*RECORDS*:

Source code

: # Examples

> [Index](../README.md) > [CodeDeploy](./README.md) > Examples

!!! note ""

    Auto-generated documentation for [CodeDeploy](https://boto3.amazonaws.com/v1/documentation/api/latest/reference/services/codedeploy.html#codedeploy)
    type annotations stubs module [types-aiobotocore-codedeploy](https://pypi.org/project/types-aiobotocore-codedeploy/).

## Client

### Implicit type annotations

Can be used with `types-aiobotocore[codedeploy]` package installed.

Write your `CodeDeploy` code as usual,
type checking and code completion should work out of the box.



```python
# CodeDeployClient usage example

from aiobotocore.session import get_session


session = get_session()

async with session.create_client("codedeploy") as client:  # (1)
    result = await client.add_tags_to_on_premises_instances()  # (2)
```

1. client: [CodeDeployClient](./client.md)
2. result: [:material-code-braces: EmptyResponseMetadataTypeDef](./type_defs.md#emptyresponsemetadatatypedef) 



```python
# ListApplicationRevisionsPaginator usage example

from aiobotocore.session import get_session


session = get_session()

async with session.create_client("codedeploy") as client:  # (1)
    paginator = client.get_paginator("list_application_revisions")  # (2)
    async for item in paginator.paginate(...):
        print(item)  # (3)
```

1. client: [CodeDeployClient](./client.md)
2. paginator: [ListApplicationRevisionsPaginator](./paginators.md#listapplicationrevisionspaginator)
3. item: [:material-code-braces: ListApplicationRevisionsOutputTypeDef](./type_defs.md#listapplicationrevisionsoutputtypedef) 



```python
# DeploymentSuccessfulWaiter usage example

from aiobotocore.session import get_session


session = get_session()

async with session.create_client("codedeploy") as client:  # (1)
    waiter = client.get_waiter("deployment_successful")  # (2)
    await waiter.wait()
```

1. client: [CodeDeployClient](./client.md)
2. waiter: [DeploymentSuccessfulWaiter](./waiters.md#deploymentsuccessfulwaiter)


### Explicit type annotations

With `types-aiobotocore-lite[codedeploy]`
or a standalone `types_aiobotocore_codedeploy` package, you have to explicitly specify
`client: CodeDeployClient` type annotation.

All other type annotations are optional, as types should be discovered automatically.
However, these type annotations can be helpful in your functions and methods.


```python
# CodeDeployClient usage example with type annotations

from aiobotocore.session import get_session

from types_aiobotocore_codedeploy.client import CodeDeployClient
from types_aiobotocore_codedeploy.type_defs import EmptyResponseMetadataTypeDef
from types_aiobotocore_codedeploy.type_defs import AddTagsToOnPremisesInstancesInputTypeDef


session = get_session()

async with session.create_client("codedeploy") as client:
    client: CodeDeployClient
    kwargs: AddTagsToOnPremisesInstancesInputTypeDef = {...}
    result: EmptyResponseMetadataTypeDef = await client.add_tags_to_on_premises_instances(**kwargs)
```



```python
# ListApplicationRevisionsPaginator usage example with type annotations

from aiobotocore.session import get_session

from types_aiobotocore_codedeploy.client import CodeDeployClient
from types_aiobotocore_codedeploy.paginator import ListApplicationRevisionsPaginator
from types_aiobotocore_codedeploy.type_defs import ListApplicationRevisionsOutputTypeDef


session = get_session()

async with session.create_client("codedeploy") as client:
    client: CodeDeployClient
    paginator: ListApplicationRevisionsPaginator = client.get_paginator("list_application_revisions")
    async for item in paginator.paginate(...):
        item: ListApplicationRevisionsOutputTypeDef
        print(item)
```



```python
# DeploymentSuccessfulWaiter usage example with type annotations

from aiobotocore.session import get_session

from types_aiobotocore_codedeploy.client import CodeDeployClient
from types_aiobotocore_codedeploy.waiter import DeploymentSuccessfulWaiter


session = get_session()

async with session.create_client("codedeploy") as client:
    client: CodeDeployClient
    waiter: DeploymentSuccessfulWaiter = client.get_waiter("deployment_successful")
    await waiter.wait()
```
==
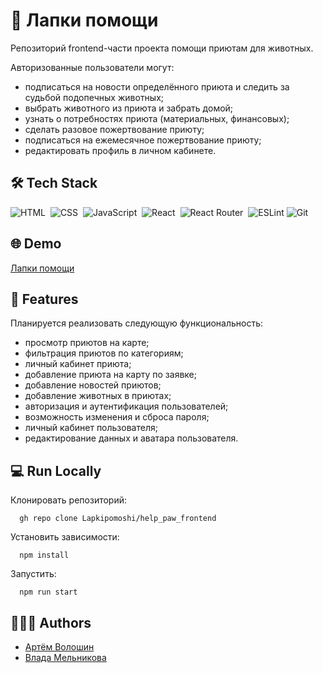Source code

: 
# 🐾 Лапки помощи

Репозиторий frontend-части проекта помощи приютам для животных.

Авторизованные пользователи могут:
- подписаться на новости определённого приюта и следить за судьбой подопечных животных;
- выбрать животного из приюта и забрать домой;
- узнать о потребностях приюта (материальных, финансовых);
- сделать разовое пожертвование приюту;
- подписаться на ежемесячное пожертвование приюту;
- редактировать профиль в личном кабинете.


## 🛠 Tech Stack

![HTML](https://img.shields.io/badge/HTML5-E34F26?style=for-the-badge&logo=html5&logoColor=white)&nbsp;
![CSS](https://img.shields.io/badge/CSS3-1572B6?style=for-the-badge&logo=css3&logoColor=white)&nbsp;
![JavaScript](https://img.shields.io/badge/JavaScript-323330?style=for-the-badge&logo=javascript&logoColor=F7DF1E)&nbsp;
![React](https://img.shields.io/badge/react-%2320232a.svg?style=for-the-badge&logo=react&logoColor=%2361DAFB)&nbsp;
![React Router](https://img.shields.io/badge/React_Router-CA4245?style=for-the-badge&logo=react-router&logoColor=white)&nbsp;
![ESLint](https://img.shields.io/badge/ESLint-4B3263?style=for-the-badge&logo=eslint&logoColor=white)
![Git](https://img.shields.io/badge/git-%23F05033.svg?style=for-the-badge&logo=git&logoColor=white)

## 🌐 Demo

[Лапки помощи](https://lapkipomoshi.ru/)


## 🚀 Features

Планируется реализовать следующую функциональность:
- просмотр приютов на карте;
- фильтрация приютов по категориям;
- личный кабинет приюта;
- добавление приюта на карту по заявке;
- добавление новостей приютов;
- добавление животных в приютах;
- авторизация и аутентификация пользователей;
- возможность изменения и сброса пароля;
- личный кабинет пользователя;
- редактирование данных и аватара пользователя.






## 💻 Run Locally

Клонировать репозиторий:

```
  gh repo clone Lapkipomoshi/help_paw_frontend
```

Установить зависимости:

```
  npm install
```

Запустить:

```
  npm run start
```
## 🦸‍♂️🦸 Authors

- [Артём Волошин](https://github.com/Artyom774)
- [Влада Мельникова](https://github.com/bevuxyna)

*EXERCISE INSTRUCTIONS*:
Search the listing for the string "EmptyResponseMetadataTypeDef". Copy each line where it turns up.

*OUTPUT FOR THIS EXERCISE*:
2. result: [:material-code-braces: EmptyResponseMetadataTypeDef](./type_defs.md#emptyresponsemetadatatypedef) 
from types_aiobotocore_codedeploy.type_defs import EmptyResponseMetadataTypeDef
    result: EmptyResponseMetadataTypeDef = await client.add_tags_to_on_premises_instances(**kwargs)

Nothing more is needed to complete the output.